The Oliver-Felicity-Ray love triangle gets a lot of fuel in "Draw Back Your Bow". Now, I love a good love triangle, and I honestly do like the conflict that's developing here. Oliver's struggles between what he needs as a person and what he needs in order to be The Arrow have been the core motivation for the most satisfying character conflicts in this show. The trouble is that I just can't shake the feeling that Ray Palmer continues to pursue Felicity's affections in shady ways. Inviting her to dinner is one thing, but getting her a dress to wear (and then later a very expensive necklace) has a vibe of using gifts as manipulation, as a way to make Felicity feel like she owes Ray something in return. Instead of being flattering it comes off as underhanded, making the whole exchange feel carefully calculated to make sure Felicity comes to the dinner... Not to mention the power dynamic between the two of them.

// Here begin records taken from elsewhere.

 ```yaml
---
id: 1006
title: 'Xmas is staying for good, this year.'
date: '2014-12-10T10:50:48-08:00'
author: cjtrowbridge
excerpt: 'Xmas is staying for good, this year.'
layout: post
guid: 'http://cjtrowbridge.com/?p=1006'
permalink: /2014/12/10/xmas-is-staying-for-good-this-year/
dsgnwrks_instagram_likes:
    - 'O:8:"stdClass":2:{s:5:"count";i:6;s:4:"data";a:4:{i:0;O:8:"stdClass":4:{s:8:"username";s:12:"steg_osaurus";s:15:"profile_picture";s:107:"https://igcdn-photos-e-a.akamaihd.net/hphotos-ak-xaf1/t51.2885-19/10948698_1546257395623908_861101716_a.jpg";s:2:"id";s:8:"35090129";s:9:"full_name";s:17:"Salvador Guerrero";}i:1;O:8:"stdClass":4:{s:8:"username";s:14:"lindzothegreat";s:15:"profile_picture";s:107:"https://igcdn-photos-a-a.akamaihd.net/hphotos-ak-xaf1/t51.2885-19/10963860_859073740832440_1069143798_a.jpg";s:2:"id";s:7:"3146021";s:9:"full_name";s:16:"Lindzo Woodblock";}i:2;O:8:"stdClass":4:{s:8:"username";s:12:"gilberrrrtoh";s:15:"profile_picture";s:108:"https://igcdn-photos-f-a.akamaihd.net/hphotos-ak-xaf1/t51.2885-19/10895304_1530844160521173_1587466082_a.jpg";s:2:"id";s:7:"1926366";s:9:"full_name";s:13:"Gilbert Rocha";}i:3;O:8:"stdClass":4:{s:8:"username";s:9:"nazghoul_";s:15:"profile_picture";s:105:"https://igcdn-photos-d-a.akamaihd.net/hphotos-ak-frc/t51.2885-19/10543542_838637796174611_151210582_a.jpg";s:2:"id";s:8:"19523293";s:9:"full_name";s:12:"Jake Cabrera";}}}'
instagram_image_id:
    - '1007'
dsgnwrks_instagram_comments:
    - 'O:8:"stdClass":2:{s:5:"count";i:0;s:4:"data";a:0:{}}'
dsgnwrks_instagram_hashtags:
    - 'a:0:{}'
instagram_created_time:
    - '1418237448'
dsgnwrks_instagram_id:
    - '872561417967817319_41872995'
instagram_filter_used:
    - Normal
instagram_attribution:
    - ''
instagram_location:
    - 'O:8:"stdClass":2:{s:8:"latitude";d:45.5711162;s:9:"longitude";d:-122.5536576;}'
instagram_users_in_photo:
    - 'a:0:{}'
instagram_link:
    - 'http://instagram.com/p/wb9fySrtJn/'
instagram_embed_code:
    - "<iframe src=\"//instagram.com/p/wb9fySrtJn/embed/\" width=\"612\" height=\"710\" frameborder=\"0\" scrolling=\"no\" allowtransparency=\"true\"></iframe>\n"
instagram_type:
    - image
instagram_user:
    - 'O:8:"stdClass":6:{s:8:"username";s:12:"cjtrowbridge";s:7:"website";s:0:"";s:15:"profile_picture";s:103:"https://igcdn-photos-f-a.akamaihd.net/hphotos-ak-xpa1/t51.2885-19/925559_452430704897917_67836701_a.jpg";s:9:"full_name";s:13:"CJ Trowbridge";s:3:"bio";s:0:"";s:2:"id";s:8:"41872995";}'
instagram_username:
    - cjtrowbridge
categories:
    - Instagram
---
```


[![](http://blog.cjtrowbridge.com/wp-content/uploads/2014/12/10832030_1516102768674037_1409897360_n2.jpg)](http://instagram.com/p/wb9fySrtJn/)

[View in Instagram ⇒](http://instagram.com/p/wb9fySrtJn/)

The result of the dinner is a mining deal that appears to have something to do with producing the A.T.O.M. Exosuit. The Exosuit, Ray's secret design that we glimpse towards the end of the episode, will allow him to become his comic book alter ego, The Atom. The mine will produce something called "dwarf star alloy", presumably a metal needed to manufacture the Exosuit (but not a comic book reference).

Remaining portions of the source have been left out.